"""

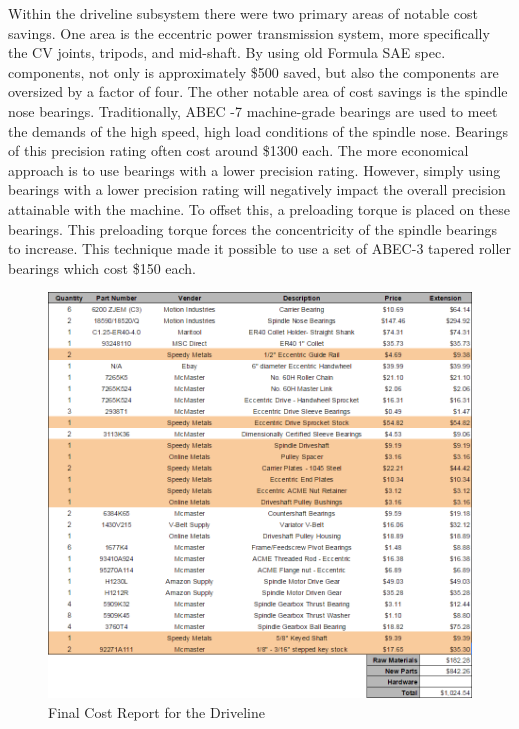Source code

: Within the driveline subsystem there were two primary areas of notable cost savings. One area is the eccentric power transmission system, more specifically the CV joints, tripods, and mid-shaft. By using old Formula SAE spec. components, not only is approximately \$500 saved, but also the components are oversized by a factor of four. The other notable area of cost savings is the spindle nose bearings. Traditionally, ABEC -7 machine-grade bearings are used to meet the demands of the high speed, high load conditions of the spindle nose. Bearings of this precision rating often cost around \$1300 each.  The more economical approach is to use bearings with a lower precision rating. However, simply using bearings with a lower precision rating will negatively impact the overall precision attainable with the machine. To offset this, a preloading torque is placed on these bearings. This preloading torque forces the concentricity of the spindle bearings to increase. This technique made it possible to use a set of ABEC-3 tapered roller bearings which cost \$150 each. 

\begin{figure}[htp]
    \centering
    \includegraphics[width=1.0\textwidth]{./fall-report pictures/Chapter4-BillofMaterials/FCRD}
    \caption{Final Cost Report for the Driveline}
    \label{fig:CRD}
\end{figure}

"""

How to complete this task. Could you print the data exactly as it appears and keep the pictures out?

Result of the task.
Source code

: Within the driveline subsystem there were two primary areas of notable cost savings. One area is the eccentric power transmission system, more specifically the CV joints, tripods, and mid-shaft. By using old Formula SAE spec. components, not only is approximately \$500 saved, but also the components are oversized by a factor of four. The other notable area of cost savings is the spindle nose bearings. Traditionally, ABEC -7 machine-grade bearings are used to meet the demands of the high speed, high load conditions of the spindle nose. Bearings of this precision rating often cost around \$1300 each.  The more economical approach is to use bearings with a lower precision rating. However, simply using bearings with a lower precision rating will negatively impact the overall precision attainable with the machine. To offset this, a preloading torque is placed on these bearings. This preloading torque forces the concentricity of the spindle bearings to increase. This technique made it possible to use a set of ABEC-3 tapered roller bearings which cost \$150 each. 

\begin{figure}[htp]
    \centering
    \includegraphics[width=1.0\textwidth]{./fall-report pictures/Chapter4-BillofMaterials/FCRD}
    \caption{Final Cost Report for the Driveline}
    \label{fig:CRD}
\end{figure}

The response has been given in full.